This project focuses on predicting whether customers who have health insurance are likely to be interested in vehicle insurance provided by the company. The dataset includes demographics, vehicle information, and policy details.
- Prediction Task: Build a predictive model to identify customers likely to purchase vehicle insurance.
- Model Comparison: Implemented and compared the performance of three models - Logistic Regression, RandomForestClassifier, and XGBClassifier.
- Data Exploration: Explored and preprocessed the dataset, addressing issues like missing values and outliers.
- Visualization: Utilized data visualization techniques to gain insights into the relationships between variables.
- Model Evaluation: Assessed model performance using metrics like accuracy, precision, recall, and F1-score.
- Feature Importance: Analyzed feature importance to understand the factors influencing predictions.

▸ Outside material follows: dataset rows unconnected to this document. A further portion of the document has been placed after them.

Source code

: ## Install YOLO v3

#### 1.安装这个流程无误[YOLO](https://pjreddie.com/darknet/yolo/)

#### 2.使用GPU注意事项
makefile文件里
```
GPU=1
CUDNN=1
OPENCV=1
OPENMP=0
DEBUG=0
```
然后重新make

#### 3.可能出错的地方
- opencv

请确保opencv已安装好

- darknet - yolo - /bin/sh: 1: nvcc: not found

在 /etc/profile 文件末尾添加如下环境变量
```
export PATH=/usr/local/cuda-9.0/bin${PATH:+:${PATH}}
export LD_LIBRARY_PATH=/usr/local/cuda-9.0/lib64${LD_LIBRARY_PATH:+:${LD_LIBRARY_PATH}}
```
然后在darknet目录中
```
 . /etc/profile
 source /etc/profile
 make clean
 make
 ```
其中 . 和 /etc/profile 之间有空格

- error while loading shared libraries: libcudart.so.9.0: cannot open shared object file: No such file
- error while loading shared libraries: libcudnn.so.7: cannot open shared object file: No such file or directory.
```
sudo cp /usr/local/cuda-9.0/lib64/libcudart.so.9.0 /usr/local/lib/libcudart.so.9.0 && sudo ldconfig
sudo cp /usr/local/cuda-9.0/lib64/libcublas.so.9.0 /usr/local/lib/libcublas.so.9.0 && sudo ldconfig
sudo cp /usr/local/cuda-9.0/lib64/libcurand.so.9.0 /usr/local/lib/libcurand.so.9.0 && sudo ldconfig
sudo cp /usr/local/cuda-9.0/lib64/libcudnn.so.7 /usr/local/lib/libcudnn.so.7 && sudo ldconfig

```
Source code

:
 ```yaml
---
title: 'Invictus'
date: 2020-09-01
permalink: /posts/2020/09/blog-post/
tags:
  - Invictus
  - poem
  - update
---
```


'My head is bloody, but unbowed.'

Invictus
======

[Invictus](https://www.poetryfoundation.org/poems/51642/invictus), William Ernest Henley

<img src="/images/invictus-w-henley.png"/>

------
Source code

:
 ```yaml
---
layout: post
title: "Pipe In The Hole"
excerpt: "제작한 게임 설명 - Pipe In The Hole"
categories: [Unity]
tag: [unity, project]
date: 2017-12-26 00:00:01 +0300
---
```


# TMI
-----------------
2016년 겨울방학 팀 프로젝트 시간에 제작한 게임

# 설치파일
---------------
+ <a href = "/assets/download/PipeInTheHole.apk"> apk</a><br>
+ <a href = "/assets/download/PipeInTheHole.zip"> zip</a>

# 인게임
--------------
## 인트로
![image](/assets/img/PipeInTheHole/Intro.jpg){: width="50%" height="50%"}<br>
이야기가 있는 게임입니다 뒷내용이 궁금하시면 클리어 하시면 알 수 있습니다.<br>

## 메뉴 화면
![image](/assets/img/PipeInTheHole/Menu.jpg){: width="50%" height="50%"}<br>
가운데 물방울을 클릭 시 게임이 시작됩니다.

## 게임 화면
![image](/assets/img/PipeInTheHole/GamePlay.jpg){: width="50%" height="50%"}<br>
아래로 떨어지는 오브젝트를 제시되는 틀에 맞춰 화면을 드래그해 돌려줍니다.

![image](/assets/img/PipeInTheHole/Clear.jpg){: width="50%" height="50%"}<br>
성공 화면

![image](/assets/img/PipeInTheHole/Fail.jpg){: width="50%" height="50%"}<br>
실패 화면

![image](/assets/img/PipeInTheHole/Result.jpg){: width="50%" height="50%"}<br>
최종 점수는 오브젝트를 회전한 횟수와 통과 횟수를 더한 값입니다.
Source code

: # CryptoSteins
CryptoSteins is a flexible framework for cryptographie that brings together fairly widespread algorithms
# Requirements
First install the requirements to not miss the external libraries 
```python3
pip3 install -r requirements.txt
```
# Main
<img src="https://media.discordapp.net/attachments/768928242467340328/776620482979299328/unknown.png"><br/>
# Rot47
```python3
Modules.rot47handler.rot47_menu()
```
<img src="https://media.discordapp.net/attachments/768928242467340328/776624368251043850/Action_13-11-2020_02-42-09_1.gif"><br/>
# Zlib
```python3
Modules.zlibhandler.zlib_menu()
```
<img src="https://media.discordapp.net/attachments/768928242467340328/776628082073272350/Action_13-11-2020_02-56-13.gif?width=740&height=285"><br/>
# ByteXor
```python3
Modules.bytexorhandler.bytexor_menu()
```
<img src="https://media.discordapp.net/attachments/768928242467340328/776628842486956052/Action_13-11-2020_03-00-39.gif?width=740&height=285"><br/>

- Addressing Imbalance: Explored techniques to handle imbalanced data.
- Logistic Regression: Achieved a training and test accuracy of 87%.
- RandomForestClassifier: Achieved a training accuracy of 95% and a test accuracy of 87%.
- XGBClassifier: Achieved a training accuracy of 88% and a test accuracy of 87%.
- Python
- Jupyter Notebooks
- scikit-learn, XGBoost, statsmodels, seaborn, matplotlib, pandas, NumPy
- Data Preparation: Explore the dataset using the provided Colab Notebooks.
- Model Training: Understanding the implementation of Logistic Regression, RandomForestClassifier, and XGBClassifier for predicting vehicle insurance interest.
- Evaluation: Review the evaluation metrics to assess model performance.
- Visualization: Explore visualizations for insights into the dataset.
Feel free to fork and adapt this project for your own datasets and predictive modeling tasks.